The purpose of this study was to evaluate the test item for mutagenic activity (gene mutation) in bacteria without and with the addition of a mammalian metabolic activation system as originally described by AMES et al. (1973, 1975) and revised by MARON and (1983).

The test item was examined in the five Salmonella typhimurium strains TA 98, TA 100, TA 102, TA 1535 and TA 1537 in two independent experiments, each carried out without and with metabolic activation (a microsomal preparation derived from Aroclor 1254-induced rat liver). The first experiment was carried out as a plate incorporation test and the second as a preincubation test.

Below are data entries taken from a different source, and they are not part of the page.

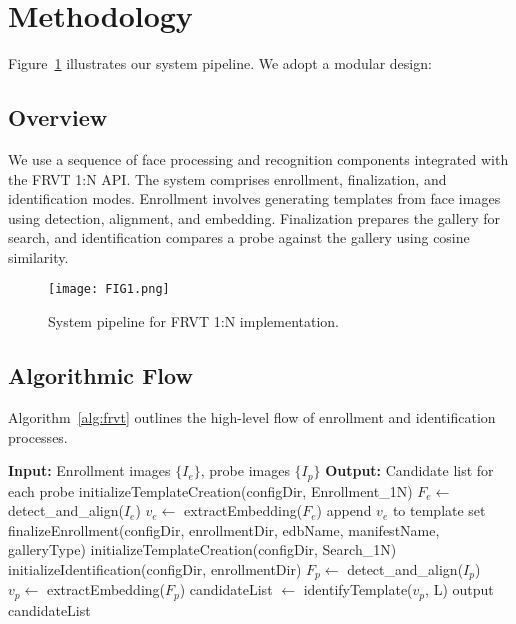 \documentclass[conference]{IEEEtran}
\begin{document}
\section{Methodology}
Figure~\ref{fig:pipeline} illustrates our system pipeline. We adopt a modular design:

\subsection{Overview}
We use a sequence of face processing and recognition components integrated with the FRVT 1:N API. The system comprises enrollment, finalization, and identification modes. Enrollment involves generating templates from face images using detection, alignment, and embedding. Finalization prepares the gallery for search, and identification compares a probe against the gallery using cosine similarity.

\begin{figure}[htbp]
  \centering
  \texttt{[image: FIG1.png]}
  \caption{System pipeline for FRVT 1:N implementation.}
  \label{fig:pipeline}
\end{figure}

\subsection{Algorithmic Flow}
Algorithm~\ref{alg:frvt} outlines the high-level flow of enrollment and identification processes.

\begin{algorithm}[htbp]
\caption{FRVT 1:N Recognition Pipeline}
\label{alg:frvt}
\begin{algorithmic}[1]
  \STATE \textbf{Input:} Enrollment images $\{I_e\}$, probe images $\{I_p\}$
  \STATE \textbf{Output:} Candidate list for each probe
  \STATE initializeTemplateCreation(configDir, Enrollment_1N)
    \STATE $F_e \leftarrow$ detect\_and\_align($I_e$)
    \STATE $v_e \leftarrow$ extractEmbedding($F_e$)
    \STATE append $v_e$ to template set
  \ENDFOR
  \STATE finalizeEnrollment(configDir, enrollmentDir, edbName, manifestName, galleryType)
  \STATE initializeTemplateCreation(configDir, Search_1N)
  \STATE initializeIdentification(configDir, enrollmentDir)
    \STATE $F_p \leftarrow$ detect\_and\_align($I_p$)
    \STATE $v_p \leftarrow$ extractEmbedding($F_p$)
    \STATE candidateList $\leftarrow$ identifyTemplate($v_p$, L)
    \STATE output candidateList
  \ENDFOR
\end{algorithmic}
\end{algorithm}
\end{document}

Six concentrations ranging from 10.0 to 3160 µg test item per plate were employed in two independent experiments each carried out without and with metabolic activation.

In the plate incorporation test and in the preincubation test, each carried out without and with metabolic activation, cytotoxicity (scarce background lawn and/or reduction of the number of revertants)were noted at the top concentration of 3160 µg/plate in all test strains.

No mutagenic effect (no increase in revertant colony numbers as compared with control counts) was observed for the test item, tested up to a cytotoxic concentration of 3160 µg/plate, in any of the 5 test strains in two independent experiments without and with metabolic activation, respectively (plate incorporation and preincubation test).

 

In conclusion, under the present test conditions test item tested up to a cytotoxic concentration of 3160 µg/plate, caused no mutagenic effect in the Salmonella typhimurium strains TA 98, TA 100, TA 102, TA 1535 and TA 1537 neither in the plate incorporation test nor in the preincubation test each carried out without and with metabolic activation.